Start of Available data

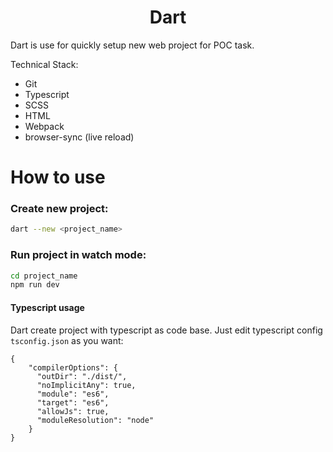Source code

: <!-- <p align="center">
  
</p> -->

<h1 align="center">Dart</h1>

Dart is use for quickly setup new web project for POC task.

Technical Stack:
- Git
- Typescript
- SCSS
- HTML
- Webpack
- browser-sync (live reload)

# How to use

### Create new project:
```bash
dart --new <project_name>
```

### Run project in watch mode:
```bash
cd project_name
npm run dev
```

#### Typescript usage

Dart create project with typescript as code base. Just edit typescript config `tsconfig.json` as you want:

```
{
    "compilerOptions": {
      "outDir": "./dist/",
      "noImplicitAny": true,
      "module": "es6",
      "target": "es6",
      "allowJs": true,
      "moduleResolution": "node"
    }
}
```
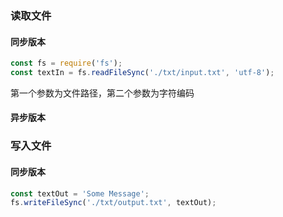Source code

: ### 读取文件
#### 同步版本 
```javascript
const fs = require('fs');
const textIn = fs.readFileSync('./txt/input.txt', 'utf-8');
```
第一个参数为文件路径，第二个参数为字符编码
#### 异步版本



### 写入文件
#### 同步版本
```javascript
const textOut = 'Some Message';
fs.writeFileSync('./txt/output.txt', textOut);
```
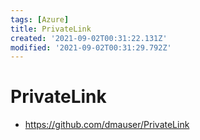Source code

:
 ```yaml
---
tags: [Azure]
title: PrivateLink
created: '2021-09-02T00:31:22.131Z'
modified: '2021-09-02T00:31:29.792Z'
---
```


# PrivateLink

* https://github.com/dmauser/PrivateLink

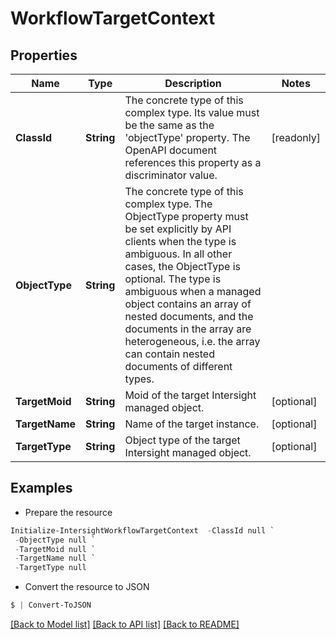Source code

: # WorkflowTargetContext
## Properties

Name | Type | Description | Notes
------------ | ------------- | ------------- | -------------
**ClassId** | **String** | The concrete type of this complex type. Its value must be the same as the &#39;objectType&#39; property. The OpenAPI document references this property as a discriminator value. | [readonly] 
**ObjectType** | **String** | The concrete type of this complex type. The ObjectType property must be set explicitly by API clients when the type is ambiguous. In all other cases, the  ObjectType is optional.  The type is ambiguous when a managed object contains an array of nested documents, and the documents in the array are heterogeneous, i.e. the array can contain nested documents of different types. | 
**TargetMoid** | **String** | Moid of the target Intersight managed object. | [optional] 
**TargetName** | **String** | Name of the target instance. | [optional] 
**TargetType** | **String** | Object type of the target Intersight managed object. | [optional] 

## Examples

- Prepare the resource
```powershell
Initialize-IntersightWorkflowTargetContext  -ClassId null `
 -ObjectType null `
 -TargetMoid null `
 -TargetName null `
 -TargetType null
```

- Convert the resource to JSON
```powershell
$ | Convert-ToJSON
```

[[Back to Model list]](../README.md#documentation-for-models) [[Back to API list]](../README.md#documentation-for-api-endpoints) [[Back to README]](../README.md)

End of Available data

▸ Brief
All that is wanted is an exact copy of the lines from the line holding "Object type of" through the end of the material above, including both.

▸ Reply
**TargetType** | **String** | Object type of the target Intersight managed object. | [optional] 

## Examples

- Prepare the resource
```powershell
Initialize-IntersightWorkflowTargetContext  -ClassId null `
 -ObjectType null `
 -TargetMoid null `
 -TargetName null `
 -TargetType null
```

- Convert the resource to JSON
```powershell
$ | Convert-ToJSON
```

[[Back to Model list]](../README.md#documentation-for-models) [[Back to API list]](../README.md#documentation-for-api-endpoints) [[Back to README]](../README.md)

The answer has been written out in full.